The hippocampus experiences structural and functional decline with age and is a critical region for memory and many cognitive processes. Exercise is beneficial for the aging brain and shows preferential benefits for hippocampal volume, activation, and memory-related cognitive processes. However, research thus far has primarily focused on the effects of exercise on long-term volumetric changes in the hippocampus using structural MRI. Critically, microstructural alterations within the hippocampus over short time intervals are associated with neuroplasticity and cognitive changes that do not alter its volume but are still functionally relevant. However, it is not yet known if microstructural neuroplasticity occurs in the hippocampus in response to a single session of exercise.
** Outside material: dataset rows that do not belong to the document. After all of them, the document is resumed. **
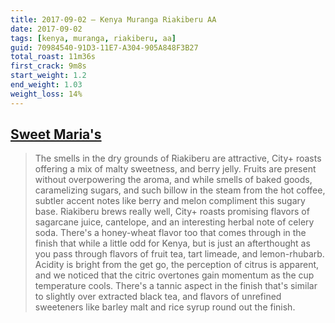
 ```yaml
---
title: 2017-09-02 — Kenya Muranga Riakiberu AA
date: 2017-09-02
tags: [kenya, muranga, riakiberu, aa]
guid: 70984540-91D3-11E7-A304-905A848F3B27
total_roast: 11m36s
first_crack: 9m8s
start_weight: 1.2
end_weight: 1.03
weight_loss: 14%
---
```

## [Sweet Maria's][sm]

> The smells in the dry grounds of Riakiberu are attractive, City+ roasts offering
> a mix of malty sweetness, and berry jelly. Fruits are present without
> overpowering the aroma, and while smells of baked goods, caramelizing sugars,
> and such billow in the steam from the hot coffee, subtler accent notes like
> berry and melon compliment this sugary base. Riakiberu brews really well, City+
> roasts promising flavors of sagarcane juice, cantelope, and an interesting
> herbal note of celery soda. There's a honey-wheat flavor too that comes through
> in the finish that while a little odd for Kenya, but is just an afterthought as
> you pass through flavors of fruit tea, tart limeade, and lemon-rhubarb. Acidity
> is bright from the get go, the perception of citrus is apparent, and we noticed
> that the citric overtones gain momentum as the cup temperature cools. There's a
> tannic aspect in the finish that's similar to slightly over extracted black tea,
> and flavors of unrefined sweeteners like barley malt and rice syrup round out
> the finish.

[sm]: https://www.sweetmarias.com/product/kenya-muranga-riakiberu-aa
We used a within subject-design to determine if a 30-minute bout of moderate-intensity aerobic exercise altered bilateral hippocampal diffusion tensor imaging (DTI) measures in healthy older adults (n=30) compared to a seated rest control condition.
Significantly lower fractional anisotropy (FA) and higher mean diffusivity (MD) were found after exercise relative to seated rest within the bilateral hippocampus, and this effect was driven by higher radial diffusivity (Dr). No significant differences in axial diffusivity (Da) were observed.
These findings suggest that a single exercise session can lead to microstructural alterations in the hippocampus of healthy older adults. These differences may be associated with changes in the extracellular space and glial, synaptic, and dendritic processes within the hippocampus. Repeated microstructural alterations resulting from acute bouts of exercise may accumulate and precede larger volumetric and functional improvements in the hippocampus.